She talked about the 10/20/70 principle in AI, which states that 10 per cent of the process lies in algorithms, 20 per cent in process changes, and 70 per cent in capacity and adoption.
According to Unnikrishnan, the funding patterns worsen the problem. "Companies extract much more time and energy talking about the 10 per cent, that they do not focus on the adoption. This becomes the fundamental disconnect between things looking good on paper and then never getting implemented and adopted at scale," she said.
Unnikrishnan stressed two priorities for governments. One, supporting the governments to articulate their own vision, versus it being a vision handed to them. Second, understanding that AI needs time and investment to go forward.
Institutional capacity lagging behind ambition
Robert Opp, chief digital officer at the United Nations Development Programme (UNDP), said countries are eager to use AI but struggle to scale.
"Every country is interested in how to embrace AI for national development.
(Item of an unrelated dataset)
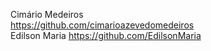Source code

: Cimário Medeiros  
https://github.com/cimarioazevedomedeiros  
Edilson Maria
https://github.com/EdilsonMaria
AI represents one of the most powerful potential accelerators for achieving goals," Opp said.
"But the challenge there is that the ambition outstrips the capacity of institutions, and the overall setup that would be required to actually implement these things at scale," he added.
Opp emphasised the need to invest in foundational systems. "Investing in the shared building blocks, digital public infrastructure that will allow AI to scale at a population level is important. Getting data sources, data sets and data governance is important and has high leverage," he said.
Pilot projects often fail to scale
Johan Harvard, global AI advisory lead at the Tony Blair Institute, said governments frequently underestimate deployment challenges. He said that resources should focus only on scalable projects.
"We need to help governments, and we need to work with donors to make sure to focus on resources that help in scaling," Harvard said.